## WHAT NEEDS TO BE DONE
Using the data below, output a verbatim copy of the lines between the one holding "- 애플리케이션에서 전역적으로 사용하는 설정 값을 환경변수로 받습니다." and the one holding "- Saves data to CSV or NetCDF format", inclusive, without any pictures.

=== STORED DATA ===

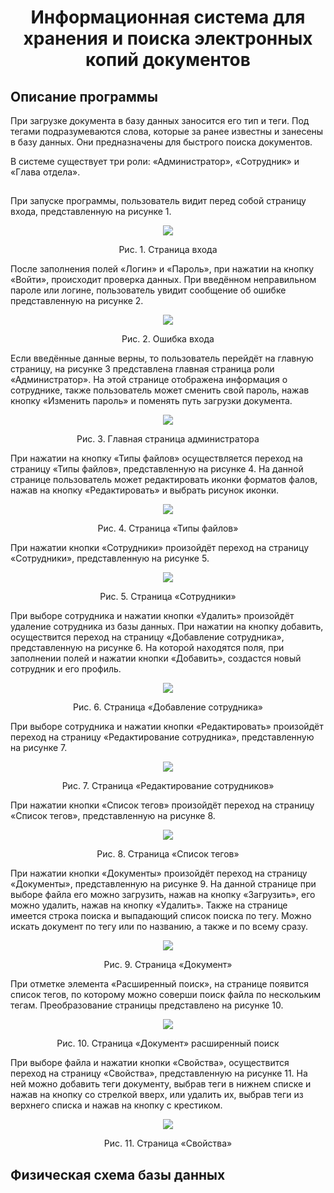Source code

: <h1 align="center">Информационная система для хранения и поиска электронных копий документов</h1>
<h2>Описание программы</h2>
<p> 
<p> При загрузке документа в базу данных заносится его тип и теги. Под тегами подразумеваются слова, которые за ранее известны и занесены в базу данных. Они предназначены для быстрого поиска документов.
<p> В системе существует три роли: «Администратор», «Сотрудник» и «Глава отдела».
<h2></h2>
  <p> При запуске программы, пользователь видит перед собой страницу входа, представленную на рисунке 1.
<p align ="center"> <img src="https://github.com/ShiroXVX/DocWork/blob/master/ReadMe_photo/Login_null.PNG"/>
<p align ="center">Рис. 1. Страница входа
<p>После заполнения полей «Логин» и «Пароль», при нажатии на кнопку «Войти», происходит проверка данных. При введённом неправильном пароле или логине, пользователь увидит сообщение об ошибке представленную на рисунке 2.
<p align ="center"> <img src="https://github.com/ShiroXVX/DocWork/blob/master/ReadMe_photo/Login_null.PNG"/>
<p align ="center">Рис. 2. Ошибка входа
<p>Если введённые данные верны, то пользователь перейдёт на главную страницу, на рисунке 3 представлена главная страница роли «Администратор». На этой странице отображена информация о сотруднике, также пользователь может сменить свой пароль, нажав кнопку «Изменить пароль» и поменять путь загрузки документа.
<p align ="center"> <img src="https://github.com/ShiroXVX/DocWork/blob/master/ReadMe_photo/Profil.PNG"/>
<p align ="center">Рис. 3. Главная страница администратора
<p>При нажатии на кнопку «Типы файлов» осуществляется переход на страницу «Типы файлов», представленную на рисунке 4. На данной странице пользователь может редактировать иконки форматов фалов, нажав на кнопку «Редактировать» и выбрать рисунок иконки.
<p align ="center"> <img src="https://github.com/ShiroXVX/DocWork/blob/master/ReadMe_photo/tip_f.PNG"/>
<p align ="center">Рис. 4. Страница «Типы файлов»
<p>При нажатии кнопки «Сотрудники» произойдёт переход на страницу «Сотрудники», представленную на рисунке 5.
<p align ="center"> <img src="https://github.com/ShiroXVX/DocWork/blob/master/ReadMe_photo/sotr.PNG"/>
<p align ="center">Рис. 5. Страница «Сотрудники»
<p>При выборе сотрудника и нажатии кнопки «Удалить» произойдёт удаление сотрудника из базы данных. При нажатии на кнопку добавить, осуществится переход на страницу «Добавление сотрудника», представленную на рисунке 6. На которой находятся поля, при заполнении полей и нажатии кнопки «Добавить», создастся новый сотрудник и его профиль.
<p align ="center"> <img src="https://github.com/ShiroXVX/DocWork/blob/master/ReadMe_photo/Add_Sotr.PNG"/>
<p align ="center">Рис. 6. Страница «Добавление сотрудника»
<p>При выборе сотрудника и нажатии кнопки «Редактировать» произойдёт переход на страницу «Редактирование сотрудника», представленную на рисунке 7.
<p align ="center"> <img src="https://github.com/ShiroXVX/DocWork/blob/master/ReadMe_photo/edit_sotr.PNG"/>
<p align ="center">Рис. 7. Страница «Редактирование сотрудников»
<p>При нажатии кнопки «Список тегов» произойдёт переход на страницу «Список тегов», представленную на рисунке 8.
<p align ="center"> <img src="https://github.com/ShiroXVX/DocWork/blob/master/ReadMe_photo/Spisok_teg.PNG"/>
<p align ="center">Рис. 8. Страница «Список тегов»
<p>При нажатии кнопки «Документы» произойдёт переход на страницу «Документы», представленную на рисунке 9. На данной странице при выборе файла его можно загрузить, нажав на кнопку «Загрузить», его можно удалить, нажав на кнопку «Удалить». Также на странице имеется строка поиска и выпадающий список поиска по тегу. Можно искать документ по тегу или по названию, а также и по всему сразу.
<p align ="center"> <img src="https://github.com/ShiroXVX/DocWork/blob/master/ReadMe_photo/Doc.PNG"/>
<p align ="center">Рис. 9. Страница «Документ»
<p>При отметке элемента «Расширенный поиск», на странице появится список тегов, по которому можно соверши поиск файла по нескольким тегам. Преобразование страницы представлено на рисунке 10.
<p align ="center"> <img src="https://github.com/ShiroXVX/DocWork/blob/master/ReadMe_photo/Doc_RP.PNG"/>
<p align ="center">Рис. 10. Страница «Документ» расширенный поиск
<p>При выборе файла и нажатии кнопки «Свойства», осуществится переход на страницу «Свойства», представленную на рисунке 11. На ней можно добавить теги документу, выбрав теги в нижнем списке и нажав на кнопку со стрелкой вверх, или удалить их, выбрав теги из верхнего списка и нажав на кнопку с крестиком.
 <p align ="center"> <img src="https://github.com/ShiroXVX/DocWork/blob/master/ReadMe_photo/Doc_SV.PNG"/>
<p align ="center">Рис. 11. Страница «Свойства»

<h2>Физическая схема базы данных</h2>
<p align ="center"> <img src=""/>
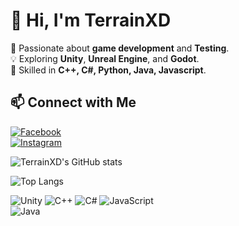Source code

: # 👋 Hi, I'm TerrainXD  

🚀 Passionate about **game development** and **Testing**.  
💡 Exploring **Unity**, **Unreal Engine**, and **Godot**.  
🔧 Skilled in **C++, C#, Python, Java, Javascript**.  


## 📫 Connect with Me  
[![Facebook](https://img.shields.io/badge/Facebook-1877F2?logo=facebook&logoColor=white)](https://www.facebook.com/profile.php?id=100006508411076)  
[![Instagram](https://img.shields.io/badge/Instagram-E4405F?logo=instagram&logoColor=white)](https://www.instagram.com/tor__apichart/)  




![TerrainXD's GitHub stats](https://github-readme-stats.vercel.app/api?username=TerrainXD&show_icons=true&theme=radical)


![Top Langs](https://github-readme-stats.vercel.app/api/top-langs/?username=TerrainXD&layout=compact&theme=tokyonight)

![Unity](https://img.shields.io/badge/Engine-Unity-000?logo=unity&logoColor=white)
![C++](https://img.shields.io/badge/Language-C++-blue?logo=c%2B%2B&logoColor=white)
![C#](https://img.shields.io/badge/Language-C%23-239120?logo=csharp&logoColor=white)
![JavaScript](https://img.shields.io/badge/Language-JavaScript-F7DF1E?logo=javascript&logoColor=black)  
![Java](https://img.shields.io/badge/Language-Java-007396?logo=java&logoColor=white)  

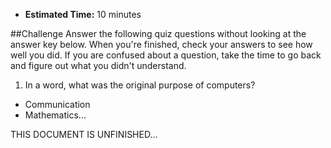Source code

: * **Estimated Time:** 10 minutes

##Challenge
Answer the following quiz questions without looking at the answer key below. When you're finished, check your answers to see how well you did. If you are confused about a question, take the time to go back and figure out what you didn't understand.

1. In a word, what was the original purpose of computers?
  * Communication
  * Mathematics...
  
THIS DOCUMENT IS UNFINISHED...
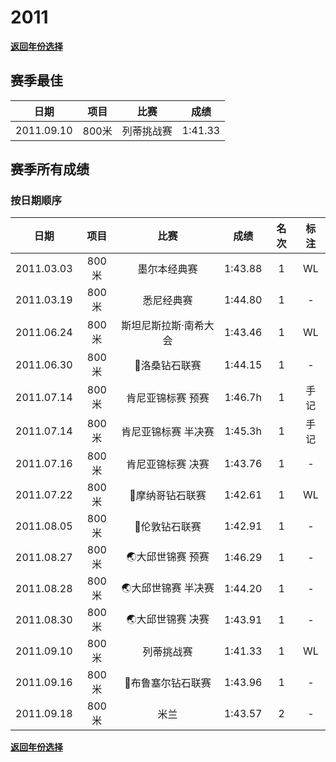# 2011

**[返回年份选择](../Results.md)**

## 赛季最佳

|    日期    | 项目  |    比赛    |  成绩   |
| :--------: | :---: | :--------: | :-----: |
| 2011.09.10 | 800米 | 列蒂挑战赛 | 1:41.33 |

## 赛季所有成绩

### 按日期顺序<a id='1'></a>

|    日期    | 项目  |         比赛          |  成绩   | 名次 | 标注 |
| :--------: | :---: | :-------------------: | :-----: | :--: | :--: |
| 2011.03.03 | 800米 |     墨尔本经典赛      | 1:43.88 |  1   |  WL  |
| 2011.03.19 | 800米 |      悉尼经典赛       | 1:44.80 |  1   |  -   |
| 2011.06.24 | 800米 | 斯坦尼斯拉斯·南希大会 | 1:43.46 |  1   |  WL  |
| 2011.06.30 | 800米 |     💎洛桑钻石联赛     | 1:44.15 |  1   |  -   |
| 2011.07.14 | 800米 |   肯尼亚锦标赛 预赛   | 1:46.7h |  1   | 手记 |
| 2011.07.14 | 800米 |  肯尼亚锦标赛 半决赛  | 1:45.3h |  1   | 手记 |
| 2011.07.16 | 800米 |   肯尼亚锦标赛 决赛​   | 1:43.76 |  1   |  -   |
| 2011.07.22 | 800米 |    💎摩纳哥钻石联赛    | 1:42.61 |  1   |  WL  |
| 2011.08.05 | 800米 |     💎伦敦钻石联赛     | 1:42.91 |  1   |  -   |
| 2011.08.27 | 800米 |   🌏大邱世锦赛 预赛    | 1:46.29 |  1   |  -   |
| 2011.08.28 | 800米 |  🌏大邱世锦赛 半决赛   | 1:44.20 |  1   |  -   |
| 2011.08.30 | 800米 |   🌏大邱世锦赛 决赛    | 1:43.91 |  1   |  -   |
| 2011.09.10 | 800米 |      列蒂挑战赛       | 1:41.33 |  1   |  WL  |
| 2011.09.16 | 800米 |   💎布鲁塞尔钻石联赛   | 1:43.96 |  1   |  -   |
| 2011.09.18 | 800米 |         米兰          | 1:43.57 |  2   |  -   |

**[返回年份选择](../Results.md)**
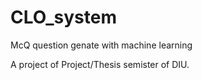 # CLO_system
McQ question genate with machine learning

A project of Project/Thesis semister of DIU.
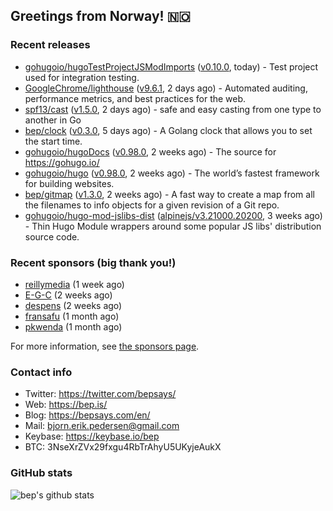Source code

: ## Greetings from Norway! 🇳🇴

### Recent releases
- [gohugoio/hugoTestProjectJSModImports](https://github.com/gohugoio/hugoTestProjectJSModImports) ([v0.10.0](https://github.com/gohugoio/hugoTestProjectJSModImports/releases/tag/v0.10.0), today) - Test project used for integration testing.
- [GoogleChrome/lighthouse](https://github.com/GoogleChrome/lighthouse) ([v9.6.1](https://github.com/GoogleChrome/lighthouse/releases/tag/v9.6.1), 2 days ago) - Automated auditing, performance metrics, and best practices for the web.
- [spf13/cast](https://github.com/spf13/cast) ([v1.5.0](https://github.com/spf13/cast/releases/tag/v1.5.0), 2 days ago) - safe and easy casting from one type to another in Go 
- [bep/clock](https://github.com/bep/clock) ([v0.3.0](https://github.com/bep/clock/releases/tag/v0.3.0), 5 days ago) - A Golang clock that allows you to set the start time.
- [gohugoio/hugoDocs](https://github.com/gohugoio/hugoDocs) ([v0.98.0](https://github.com/gohugoio/hugoDocs/releases/tag/v0.98.0), 2 weeks ago) - The source for https://gohugo.io/
- [gohugoio/hugo](https://github.com/gohugoio/hugo) ([v0.98.0](https://github.com/gohugoio/hugo/releases/tag/v0.98.0), 2 weeks ago) - The world’s fastest framework for building websites.
- [bep/gitmap](https://github.com/bep/gitmap) ([v1.3.0](https://github.com/bep/gitmap/releases/tag/v1.3.0), 2 weeks ago) - A fast way to create a map from all the filenames to info objects for a given revision of a Git repo.
- [gohugoio/hugo-mod-jslibs-dist](https://github.com/gohugoio/hugo-mod-jslibs-dist) ([alpinejs/v3.21000.20200](https://github.com/gohugoio/hugo-mod-jslibs-dist/releases/tag/alpinejs%2Fv3.21000.20200), 3 weeks ago) - Thin Hugo Module wrappers around some popular JS libs&#39; distribution source code.


### Recent sponsors (big thank you!)

- [reillymedia](https://github.com/reillymedia) (1 week ago)
- [E-G-C](https://github.com/E-G-C) (2 weeks ago)
- [despens](https://github.com/despens) (2 weeks ago)
- [fransafu](https://github.com/fransafu) (1 month ago)
- [pkwenda](https://github.com/pkwenda) (1 month ago)

For more information, see [the sponsors page](https://github.com/sponsors/bep/).

### Contact info
- Twitter: https://twitter.com/bepsays/
- Web: https://bep.is/
- Blog: https://bepsays.com/en/
- Mail: bjorn.erik.pedersen@gmail.com
- Keybase: https://keybase.io/bep
- BTC: 3NseXrZVx29fxgu4RbTrAhyU5UKyjeAukX


### GitHub stats
![bep's github stats](https://github-readme-stats.vercel.app/api?username=bep&count_private=true&hide_title=true)


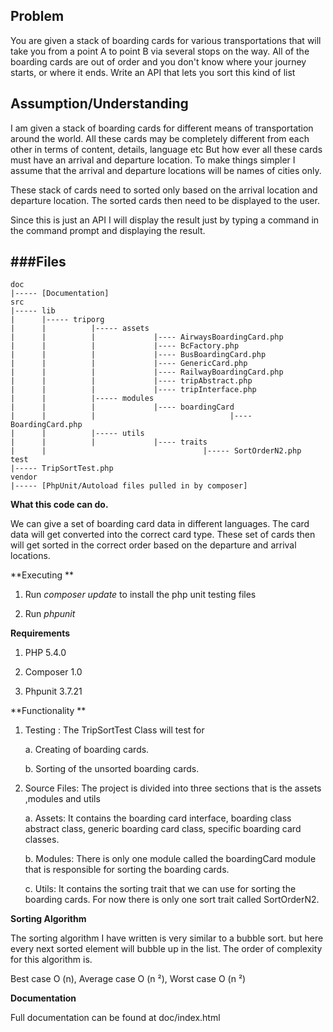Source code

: <span id="OLE_LINK4" class="anchor"><span id="OLE_LINK1" class="anchor"><span id="OLE_LINK2" class="anchor"></span></span></span>Problem
----------------------------------------------------------------------------------------------------------------------------------------

You are given a stack of boarding cards for various transportations that
will take you from a point A to point B via several stops on the way.
All of the boarding cards are out of order and you don't know where your
journey starts, or where it ends. Write an API that lets you sort this
kind of list

<span id="OLE_LINK6" class="anchor"><span id="OLE_LINK5" class="anchor"></span></span>Assumption/Understanding
--------------------------------------------------------------------------------------------------------------

I am given a stack of boarding cards for different means of
transportation around the world. All these cards may be completely
different from each other in terms of content, details, language etc But
how ever all these cards must have an arrival and departure location. To
make things simpler I assume that the arrival and departure locations
will be names of cities only.

These stack of cards need to sorted only based on the arrival location
and departure location. The sorted cards then need to be displayed to
the user.

Since this is just an API I will display the result just by typing a
command in the command prompt and displaying the result.

###Files
-------------------

    doc
    |----- [Documentation]
    src
    |----- lib
    |      |----- triporg
    |      |          |----- assets
    |      |          |             |---- AirwaysBoardingCard.php 
    |      |          |             |---- BcFactory.php 
    |      |          |             |---- BusBoardingCard.php 
    |      |          |             |---- GenericCard.php
    |      |          |             |---- RailwayBoardingCard.php
    |      |          |             |---- tripAbstract.php
    |      |          |             |---- tripInterface.php
    |      |          |----- modules
    |      |          |             |---- boardingCard
    |      |          |                              |---- BoardingCard.php
    |      |          |----- utils
    |      |          |             |---- traits
    |      |                                   |----- SortOrderN2.php
    test                                   
    |----- TripSortTest.php
    vendor                              
    |----- [PhpUnit/Autoload files pulled in by composer]                           
                                      
 

**What this code can do.**

We can give a set of boarding card data in different languages. The card
data will get converted into the correct card type. These set of cards
then will get sorted in the correct order based on the departure and
arrival locations.

**Executing **

1.  Run *composer update* to install the php unit testing files

2.  Run *phpunit*

**Requirements**

1.  PHP 5.4.0

2.  Composer 1.0

3.  Phpunit 3.7.21

**Functionality **

1.  Testing : The TripSortTest Class will test for

    a.  Creating of boarding cards.

    b.  Sorting of the unsorted boarding cards.

2.  Source Files: The project is divided into three sections that is the
    assets ,modules and utils

    a.  Assets: It contains the boarding card interface, boarding class
        abstract class, generic boarding card class, specific boarding
        card classes.

    b.  Modules: There is only one module called the boardingCard module
        that is responsible for sorting the boarding cards.

    c.  Utils: It contains the sorting trait that we can use for sorting
        the boarding cards. For now there is only one sort trait
        called SortOrderN2.

**Sorting Algorithm**

The sorting algorithm I have written is very similar to a bubble sort.
but here every next sorted element will bubble up in the list. The order
of complexity for this algorithm is.

Best case O (n), Average case O (n ²), Worst case O (n ²)


**Documentation**

Full documentation can be found at   doc/index.html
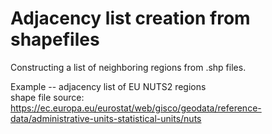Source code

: # Adjacency list creation from shapefiles

Constructing a list of neighboring regions from .shp files.

Example -- adjacency list of EU NUTS2 regions<br>
shape file source: https://ec.europa.eu/eurostat/web/gisco/geodata/reference-data/administrative-units-statistical-units/nuts
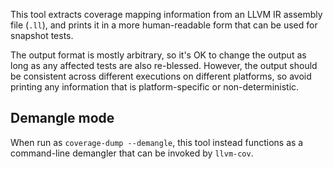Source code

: This tool extracts coverage mapping information from an LLVM IR assembly file
(`.ll`), and prints it in a more human-readable form that can be used for
snapshot tests.

The output format is mostly arbitrary, so it's OK to change the output as long
as any affected tests are also re-blessed. However, the output should be
consistent across different executions on different platforms, so avoid
printing any information that is platform-specific or non-deterministic.

## Demangle mode

When run as `coverage-dump --demangle`, this tool instead functions as a
command-line demangler that can be invoked by `llvm-cov`.
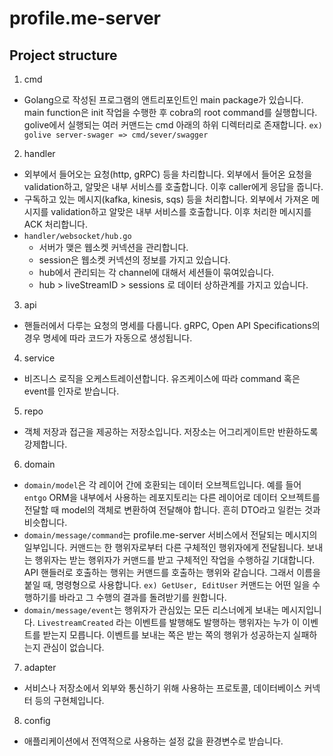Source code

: # profile.me-server

## Project structure

1. cmd

- Golang으로 작성된 프로그램의 앤트리포인트인 main package가 있습니다. main function은 init 작업을 수행한 후 cobra의 root command를 실행합니다. golive에서 실행되는 여러 커맨드는 cmd 아래의 하위 디렉터리로 존재합니다. `ex) golive server-swager => cmd/sever/swagger`

2. handler

- 외부에서 들어오는 요청(http, gRPC) 등을 차리합니다. 외부에서 들어온 요청을 validation하고, 알맞은 내부 서비스를 호출합니다. 이후 caller에게 응답을 줍니다.
- 구독하고 있는 메시지(kafka, kinesis, sqs) 등을 처리합니다. 외부에서 가져온 메시지를 validation하고 알맞은 내부 서비스를 호출합니다. 이후 처리한 메시지를 ACK 처리합니다.
- `handler/websocket/hub.go`
  - 서버가 맺은 웹소켓 커넥션을 관리합니다.
  - session은 웹소켓 커넥션의 정보를 가지고 있습니다.
  - hub에서 관리되는 각 channel에 대해서 세션들이 묶여있습니다.
  - hub > liveStreamID > sessions 로 데이터 상하관계를 가지고 있습니다.

3. api

- 핸들러에서 다루는 요청의 명세를 다룹니다. gRPC, Open API Specifications의 경우 명세에 따라 코드가 자동으로 생성됩니다.

4. service

- 비즈니스 로직을 오케스트레이션합니다. 유즈케이스에 따라 command 혹은 event를 인자로 받습니다.

5. repo

- 객체 저장과 접근을 제공하는 저장소입니다. 저장소는 어그리게이트만 반환하도록 강제합니다.

6. domain

- `domain/model`은 각 레이어 간에 호환되는 데이터 오브젝트입니다. 예를 들어 `entgo` ORM을 내부에서 사용하는 레포지토리는 다른 레이어로 데이터 오브젝트를 전달할 때 model의 객체로 변환하여 전달해야 합니다. 흔히 DTO라고 일컫는 것과 비슷합니다.
- `domain/message/command`는 profile.me-server 서비스에서 전달되는 메시지의 일부입니다. 커맨드는 한 행위자로부터 다른 구체적인 행위자에게 전달됩니다. 보내는 행위자는 받는 행위자가 커맨드를 받고 구체적인 작업을 수행하길 기대합니다. API 핸들러로 호출하는 행위는 커맨드를 호출하는 행위와 같습니다. 그래서 이름을 붙일 때, 명령형으로 사용합니다. `ex) GetUser, EditUser` 커맨드는 어떤 일을 수행하기를 바라고 그 수행의 결과를 돌려받기를 원합니다.
- `domain/message/event`는 행위자가 관심있는 모든 리스너에게 보내는 메시지입니다. `LivestreamCreated` 라는 이벤트를 발행해도 발행하는 행위자는 누가 이 이벤트를 받는지 모릅니다. 이벤트를 보내는 쪽은 받는 쪽의 행위가 성공하는지 실패하는지 관심이 없습니다.

7. adapter

- 서비스나 저장소에서 외부와 통신하기 위해 사용하는 프로토콜, 데이터베이스 커넥터 등의 구현체입니다.

8. config

- 애플리케이션에서 전역적으로 사용하는 설정 값을 환경변수로 받습니다.
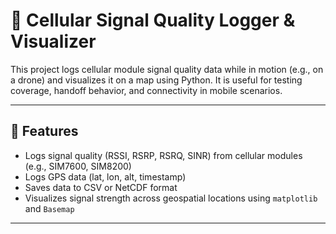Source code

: # 📡 Cellular Signal Quality Logger & Visualizer

This project logs cellular module signal quality data while in motion (e.g., on a drone) and visualizes it on a map using Python. It is useful for testing coverage, handoff behavior, and connectivity in mobile scenarios.

---

## 🧰 Features

- Logs signal quality (RSSI, RSRP, RSRQ, SINR) from cellular modules (e.g., SIM7600, SIM8200)
- Logs GPS data (lat, lon, alt, timestamp)
- Saves data to CSV or NetCDF format
- Visualizes signal strength across geospatial locations using `matplotlib` and `Basemap`

---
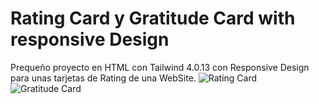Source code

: # Rating Card y Gratitude Card with responsive Design
Prequeño proyecto en HTML con Tailwind 4.0.13 con Responsive Design para unas tarjetas de Rating de una WebSite.
![Rating Card]([https://github.com/VuitBlack/HTML_Tailwind_Responsive_Cards/Assets/Images/Rating_Card.png)
![Gratitude Card](https://github.com/VuitBlack/HTML_Tailwind_Responsive_Cards/Assets/Images/Gratitude_Card.png)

===

## RESPONSE AREA
- 애플리케이션에서 전역적으로 사용하는 설정 값을 환경변수로 받습니다.
Source code

: # 📡 Cellular Signal Quality Logger & Visualizer

This project logs cellular module signal quality data while in motion (e.g., on a drone) and visualizes it on a map using Python. It is useful for testing coverage, handoff behavior, and connectivity in mobile scenarios.

---

## 🧰 Features

- Logs signal quality (RSSI, RSRP, RSRQ, SINR) from cellular modules (e.g., SIM7600, SIM8200)
- Logs GPS data (lat, lon, alt, timestamp)
- Saves data to CSV or NetCDF format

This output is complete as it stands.